In nome di chi? E di cosa? Non certo per spirito decoubertiano. In Spagna il Getafe di Madrid – comprato dagli arabi del Royal Emirates Group – ha cambiato logo e nome, diventando Getafe Team Dubai. In Austria il Salisburgo – comprato dalla Red Bull – oltre al nome ha cambiato logo e colori sociali. In Inghilterra l’Arsenal di Londra, abbattuto il mitico Highbury ‘febbre a 90’ col petrolio degli sceicchi, oggi gioca nell’Emirates Stadium, proprio come in Germania – stesso brand namingBayern Monaco e Monaco 1860 giocano nell’Allianz Arena. E se i Mondiali 2022 vanno in Qatar (micro-emirato evidentemente con grande tradizione calcistica!) in Italia il nuovissimo Juventus Stadium rischia di votarsi ad un Dio Sponsor mentre la Roma a stelle e strisce (dopo un pensiero sul restyling del logo lupa) vuole il derby con la Lazio in USA, anziché all’ombra del Colosseo. Che ne pensano Tommasi e Petrucci?

Torniamo a ieri, alla follia del Luigi Ferraris. Pazzia delinquenziale o folle amore tradito? Cos’hanno inscenato gli ultras del Grifone, chiedendo ai rossoblù di spogliarsi della più antica casacca italiana di football? Mero teppismo, ignoranza culturale all’accettazione della sconfitta (loro che hanno calcato campi di Serie C), umiliazione, gogna mediatica o disperato grido d’allarme contro lo spogliamento dell’anima popolare del calcio? Vabbè, in attesa dei deferimenti federali per il calcio scommesse, il Genoa è pure in lotta per non scendere in Serie B. Ma una cosa è indubbia: è evidente il corto circuito di un sistema che, come uno zombie, non rappresenta altro se non l’ombra di se stesso.

Punto secondo, gestione folle dell’ordine pubblico.
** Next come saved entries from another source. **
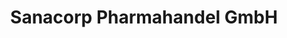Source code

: ---
title: "Sanacorp Pharmahandel GmbH"
url: /herne/sanacorp-pharmahandel-gmbh/
shop: Großhandel
---
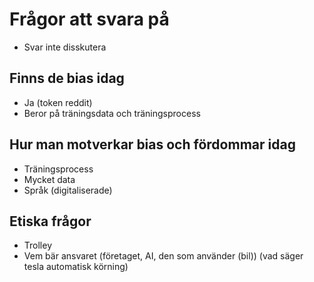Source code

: # Frågor att svara på

- Svar inte disskutera

## Finns de bias idag

- Ja (token reddit)
- Beror på träningsdata och träningsprocess

## Hur man motverkar bias och fördommar idag

- Träningsprocess
- Mycket data
- Språk (digitaliserade)

## Etiska frågor

- Trolley
- Vem bär ansvaret (företaget, AI, den som använder (bil)) (vad säger tesla automatisk körning)
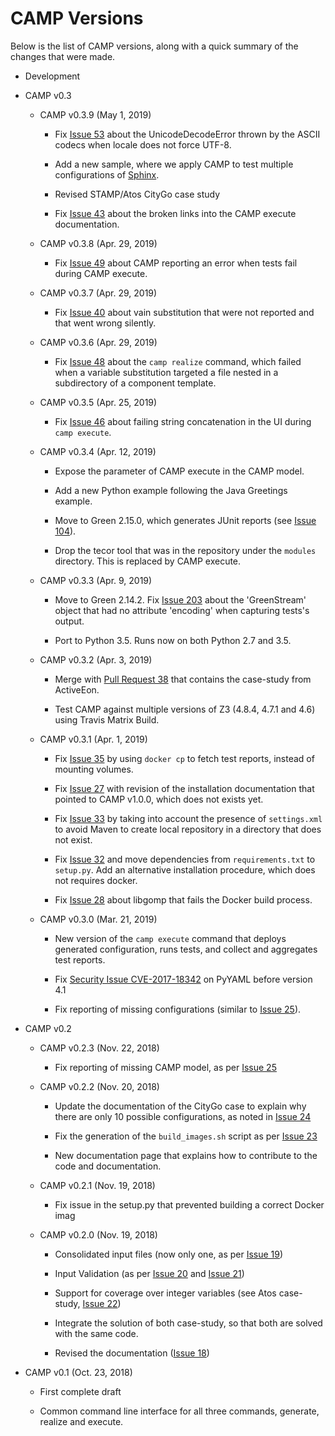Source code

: # CAMP Versions

Below is the list of CAMP versions, along with a quick summary of the
changes that were made.

*   Development


*   CAMP v0.3

    *   CAMP v0.3.9 (May 1, 2019)

        *   Fix [Issue
            53](https://github.com/STAMP-project/camp/issues/53) about
            the UnicodeDecodeError thrown by the ASCII codecs when
            locale does not force UTF-8.

        *   Add a new sample, where we apply CAMP to test multiple
            configurations of
            [Sphinx](https://github.com/sphinx-doc/sphinx.git).

        *   Revised STAMP/Atos CityGo case study

        *   Fix [Issue
            43](https://github.com/STAMP-project/camp/issues/43) about
            the broken links into the CAMP execute documentation.

    *   CAMP v0.3.8 (Apr. 29, 2019)

        *   Fix [Issue
            49](https://github.com/STAMP-project/camp/issues/49) about
            CAMP reporting an error when tests fail during CAMP
            execute.

    *   CAMP v0.3.7 (Apr. 29, 2019)

        *   Fix [Issue
            40](https://github.com/STAMP-project/camp/issues/40) about
            vain substitution that were not reported and that went wrong
            silently.

    *   CAMP v0.3.6 (Apr. 29, 2019)

        *   Fix [Issue
            48](https://github.com/STAMP-project/camp/issues/48) about
            the `camp realize` command, which failed when a variable
            substitution targeted a file nested in a subdirectory of a
            component template.

    *   CAMP v0.3.5 (Apr. 25, 2019)

        *   Fix [Issue
            46](https://github.com/STAMP-project/camp/issues/46) about
            failing string concatenation in the UI during `camp
            execute`.

    *   CAMP v0.3.4 (Apr. 12, 2019)

        *   Expose the parameter of CAMP execute in the CAMP model.

        *   Add a new Python example following the Java Greetings example.

        *   Move to Green 2.15.0, which generates JUnit reports (see
            [Issue 104](https://guthub.com/cleancut/green/issue/104)).

        *   Drop the tecor tool that was in the repository under the
            `modules` directory. This is replaced by CAMP execute.

    *   CAMP v0.3.3 (Apr. 9, 2019)

        *   Move to Green 2.14.2. Fix [Issue
            203](https://github.com/cleancut/green/issues/203) about the
            'GreenStream' object that had no attribute 'encoding' when
            capturing tests's output.

        *   Port to Python 3.5. Runs now on both Python 2.7 and 3.5.

    *   CAMP v0.3.2 (Apr. 3, 2019)

        *   Merge with [Pull Request
            38](https://github.com/STAMP-project/camp/pull/38) that
            contains the case-study from ActiveEon.

        *   Test CAMP against multiple versions of Z3 (4.8.4, 4.7.1 and
            4.6) using Travis Matrix Build.

    *   CAMP v0.3.1 (Apr. 1, 2019)

        *   Fix [Issue
            35](https://github.com/STAMP-project/camp/issues/35) by
            using `docker cp` to fetch test reports, instead of
            mounting volumes.

        *   Fix [Issue
            27](https://github.com/STAMP-project/camp/issues/27) with
            revision of the installation documentation that pointed to
            CAMP v1.0.0, which does not exists yet.

        *   Fix [Issue
            33](https://github.com/STAMP-project/camp/issues/33) by
            taking into account the presence of `settings.xml` to
            avoid Maven to create local repository in a directory that
            does not exist.

        *   Fix [Issue
            32](https://github.com/STAMP-project/camp/issues/32) and
            move dependencies from `requirements.txt` to
            `setup.py`. Add an alternative installation procedure,
            which does not requires docker.

        *   Fix [Issue
            28](https://github.com/STAMP-project/camp/issues/28) about
            libgomp that fails the Docker build process.

    *   CAMP v0.3.0 (Mar. 21, 2019)

        *   New version of the `camp execute` command that deploys
            generated configuration, runs tests, and collect and
            aggregates test reports.

        *   Fix [Security Issue
            CVE-2017-18342](https://nvd.nist.gov/vuln/detail/CVE-2017-18342)
            on PyYAML before version 4.1

	    *   Fix reporting of missing configurations (similar to [Issue
		    25](https://github.com/STAMP-project/camp/issues/25)).

*   CAMP v0.2

	*   CAMP v0.2.3 (Nov. 22, 2018)

		*   Fix reporting of missing CAMP model, as per [Issue
			25](https://github.com/STAMP-project/camp/issues/25)

	*  CAMP v0.2.2 (Nov. 20, 2018)

		*   Update the documentation of the CityGo case to explain why
			there are only 10 possible configurations, as noted in
			[Issue
			24](https://github.com/STAMP-project/camp/issues/24)

		*   Fix the generation of the `build_images.sh` script as per
			[Issue
			23](https://github.com/STAMP-project/camp/issues/23)

		*   New documentation page that explains how to contribute to
			the code and documentation.

	*   CAMP v0.2.1 (Nov. 19, 2018)

		*   Fix issue in the setup.py that prevented building a correct
			Docker imag

	*   CAMP v0.2.0 (Nov. 19, 2018)

		*   Consolidated input files (now only one, as per [Issue
			19](https://github.com/STAMP-project/camp/issues/19))

		*   Input Validation (as per [Issue
			20](https://github.com/STAMP-project/camp/issues/20) and
			[Issue 21](https://github.com/STAMP-project/camp/issues/21))

		*   Support for coverage over integer variables (see Atos case-study,
			[Issue 22](https://github.com/STAMP-project/camp/issues/22))

		*   Integrate the solution of both case-study, so that both are solved
			with the same code.

		*   Revised the documentation ([Issue
			18](https://github.com/STAMP-project/camp/issues/18))

*   CAMP v0.1 (Oct. 23, 2018)

	*    First complete draft

	*    Common command line interface for all three commands,
         generate, realize and execute.
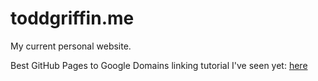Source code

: # toddgriffin.me

My current personal website.

Best GitHub Pages to Google Domains linking tutorial I've seen yet: [here](http://www.curtismlarson.com/blog/2015/04/12/github-pages-google-domains/ "Best GitHub Pages to Google Domains linking tutorial I've seen yet.")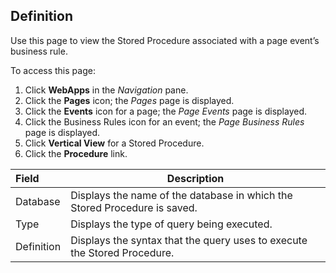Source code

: ## Definition

Use this page to view the Stored Procedure associated with a page
event’s business rule.

To access this page:

1.  Click **WebApps** in the *Navigation* pane.
2.  Click the **Pages** icon; the *Pages* page is displayed.
3.  Click the **Events** icon for a page; the *Page Events* page is
    displayed.
4.  Click the Business Rules icon for an event; the *Page Business
    Rules* page is displayed.
5.  Click **Vertical View** for a Stored Procedure.
6.  Click the **Procedure**
link.

| Field      | Description                                                               |
| :--------- | ------------------------------------------------------------------------- |
| Database   | Displays the name of the database in which the Stored Procedure is saved. |
| Type       | Displays the type of query being executed.                                |
| Definition | Displays the syntax that the query uses to execute the Stored Procedure.  |
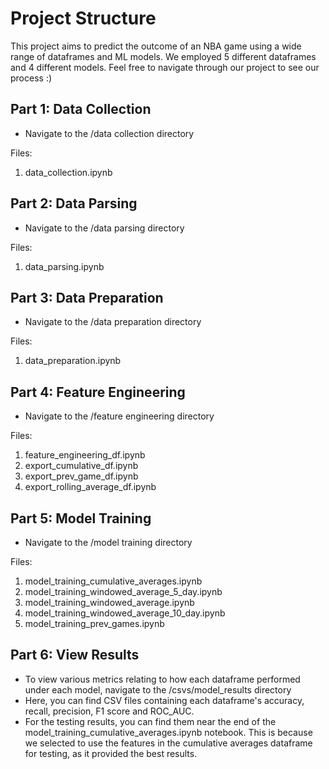 # Project Structure

This project aims to predict the outcome of an NBA game using a wide range of dataframes and ML models. We employed 5 different dataframes and 4 different models. Feel free to navigate through our project to see our process :)

## Part 1: Data Collection

- Navigate to the /data collection directory

Files:
1. data_collection.ipynb

## Part 2: Data Parsing

- Navigate to the /data parsing directory

Files:
1. data_parsing.ipynb

## Part 3: Data Preparation

- Navigate to the /data preparation directory
  
Files:
1. data_preparation.ipynb

## Part 4: Feature Engineering

- Navigate to the /feature engineering directory

Files:
1. feature_engineering_df.ipynb
2. export_cumulative_df.ipynb
3. export_prev_game_df.ipynb
4. export_rolling_average_df.ipynb

## Part 5: Model Training

- Navigate to the /model training directory

Files:
1. model_training_cumulative_averages.ipynb
2. model_training_windowed_average_5_day.ipynb
3. model_training_windowed_average.ipynb
4. model_training_windowed_average_10_day.ipynb
5. model_training_prev_games.ipynb

## Part 6: View Results

- To view various metrics relating to how each dataframe performed under each model, navigate to the /csvs/model_results directory
- Here, you can find CSV files containing each dataframe's accuracy, recall, precision, F1 score and ROC_AUC.
- For the testing results, you can find them near the end of the model_training_cumulative_averages.ipynb notebook. This is because we selected to use the features in the cumulative averages dataframe for testing, as it provided the best results.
Se in gergo calcistico negli anni ’70 esisteva la fatal Verona, nel terzo millennio esiste la fatal Genova. Quantomeno per la gestione dell’ordine pubblico (G8 a parte). Nel 2010 già musa ispiratrice del fallimento della Tessera del Tifoso quand’ancora era in fase sperimentale (ai milanisti con carta Cuore Rossonero fu vietata la trasferta e si giocò a porte chiuse), a Genova si consumò pure lo show internazionale dell’ultrà serbo Ivan Bogdanov, tatuaggi, passamontagna e pinze in accesso libero nel settore ospiti. Ricordate? Da allora è cambiato poco e nulla. Alla faccia delle polemiche.

Com’è stato possibile che un manipolo della Gradinata Nord ha attraversato la pancia dello stadio, posizionandosi in tribuna, eludendo i principi più elementari del binomio ‘biglietto nominativo-attribuzione del posto fisso’? Dov’erano in quel momento e come hanno funzionato (se mai hanno funzionato) i militaristici sistemi di controllo dello stadio ‘messo in sicurezza’? Dov’era la forza pubblica? E perché, una volta giunti all’altezza del centro del campo, gli steward hanno osservato immobili la scena dello scandalo? Cosa ci sta a fare, quella gente lì, in pettorina fosforescente? Servono solo a togliere tappi dalle bottigliette d’acqua o tetra pack di succhi di frutta agli ingressi? Oppure, come a Firenze, solo ad impedire l’ingresso di striscioni disegnati dalle mani di pericolosissimi bambini accompagnati? Altra figuraccia, lo scarica barile tra il Questore Massimo Mazza e il Presidente Enrico Preziosi, situazione tipicamente all’italiana. Per fortuna parlano le immagini. A bordo campo c’erano decine di operatori tra Digos, Polizia Reparto Celere e Guardia di Finanza: nessuno ha interferito nella trattativa ultrà-Sculli-Marco Rossi.

Infine una certezza. O meglio, un presentimento e una certezza. Il presentimento è questo: al netto della gazzarra, pagheranno solo i tifosi. Parte ha già scontato ieri, col teatrino della sospensione della partita per 45 minuti. Tutti pagheranno con la squalifica del campo (forte ammenda al club e forse punti in classifica). Parte pagherà entro le prossime ore con l’arresto in differita, secondo legislazione ‘emergenziale’ sulle manifestazioni sportive.

La certezza è invece un precedente: quando, per un caso simile, allo Stadio Olimpico nel 2004 venne sospeso e rinviato il derby capitolino per invasione di campo e trattativa tra giocatori giallorossi e 3 ultrà della Roma (poi diffide e 18 arresti in totale), i processi penali si conclusero con prescrizioni e (filone devastazione) con un nulla di fatto ‘perché il fatto non sussiste’. Viva l’Italia, olé.